↓

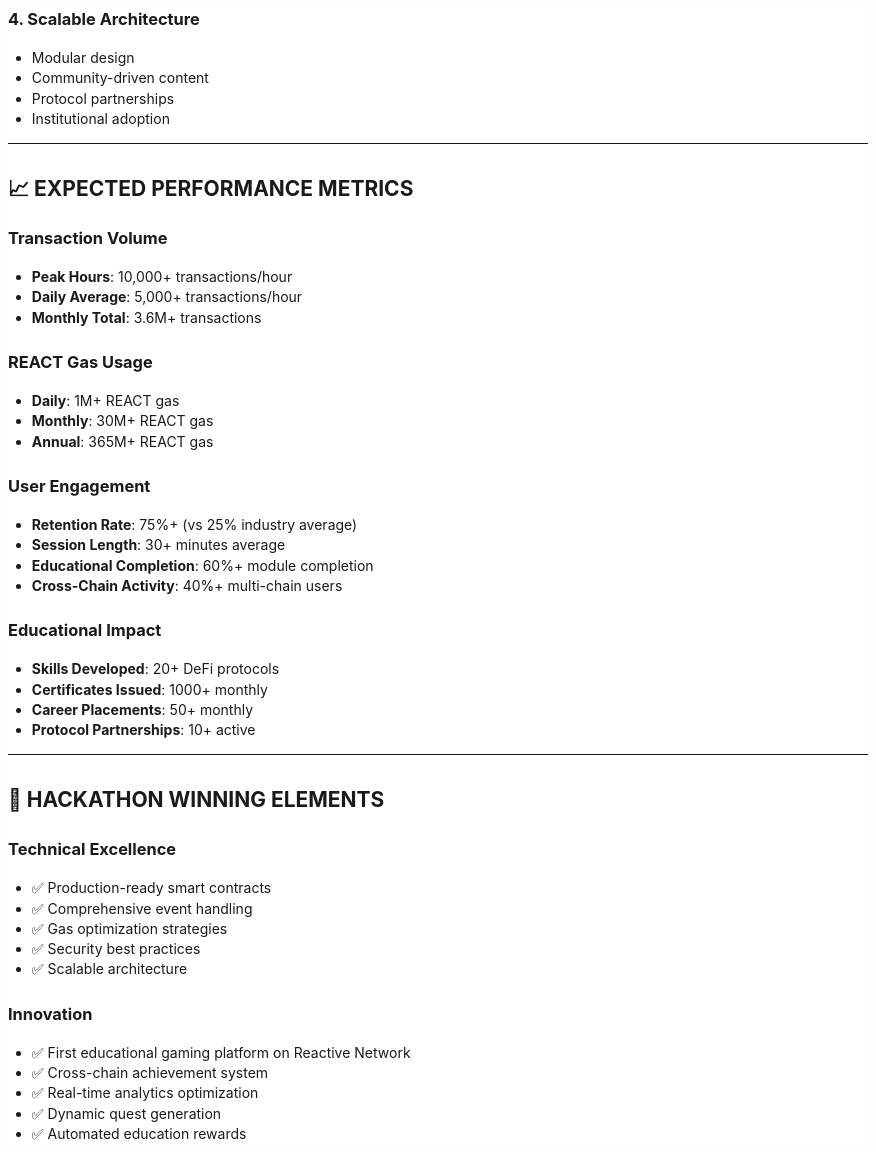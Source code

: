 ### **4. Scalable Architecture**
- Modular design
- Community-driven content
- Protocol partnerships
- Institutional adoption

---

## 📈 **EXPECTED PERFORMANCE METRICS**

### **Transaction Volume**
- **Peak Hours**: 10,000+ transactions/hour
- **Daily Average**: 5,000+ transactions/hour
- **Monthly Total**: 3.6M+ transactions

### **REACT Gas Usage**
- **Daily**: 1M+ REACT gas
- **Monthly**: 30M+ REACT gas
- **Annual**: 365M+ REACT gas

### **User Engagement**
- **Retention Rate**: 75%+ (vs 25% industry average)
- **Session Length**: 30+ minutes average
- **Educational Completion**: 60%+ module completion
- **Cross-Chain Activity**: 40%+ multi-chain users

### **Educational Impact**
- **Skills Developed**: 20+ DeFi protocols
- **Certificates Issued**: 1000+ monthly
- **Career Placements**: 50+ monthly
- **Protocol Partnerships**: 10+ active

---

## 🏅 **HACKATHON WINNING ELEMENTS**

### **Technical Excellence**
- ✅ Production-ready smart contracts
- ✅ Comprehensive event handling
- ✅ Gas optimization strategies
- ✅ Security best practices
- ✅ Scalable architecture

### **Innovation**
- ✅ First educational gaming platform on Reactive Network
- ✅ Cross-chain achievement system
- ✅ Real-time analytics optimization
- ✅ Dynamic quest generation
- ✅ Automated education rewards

↑

**WHAT IS EXPECTED**
The range runs from the line above containing "- Protocol partnerships" to the line containing "- ✅ Security best practices", inclusive. Restate those lines word for word and no others.

**FINISHED TASK**
- Protocol partnerships
- Institutional adoption

---

## 📈 **EXPECTED PERFORMANCE METRICS**

### **Transaction Volume**
- **Peak Hours**: 10,000+ transactions/hour
- **Daily Average**: 5,000+ transactions/hour
- **Monthly Total**: 3.6M+ transactions

### **REACT Gas Usage**
- **Daily**: 1M+ REACT gas
- **Monthly**: 30M+ REACT gas
- **Annual**: 365M+ REACT gas

### **User Engagement**
- **Retention Rate**: 75%+ (vs 25% industry average)
- **Session Length**: 30+ minutes average
- **Educational Completion**: 60%+ module completion
- **Cross-Chain Activity**: 40%+ multi-chain users

### **Educational Impact**
- **Skills Developed**: 20+ DeFi protocols
- **Certificates Issued**: 1000+ monthly
- **Career Placements**: 50+ monthly
- **Protocol Partnerships**: 10+ active

---

## 🏅 **HACKATHON WINNING ELEMENTS**

### **Technical Excellence**
- ✅ Production-ready smart contracts
- ✅ Comprehensive event handling
- ✅ Gas optimization strategies
- ✅ Security best practices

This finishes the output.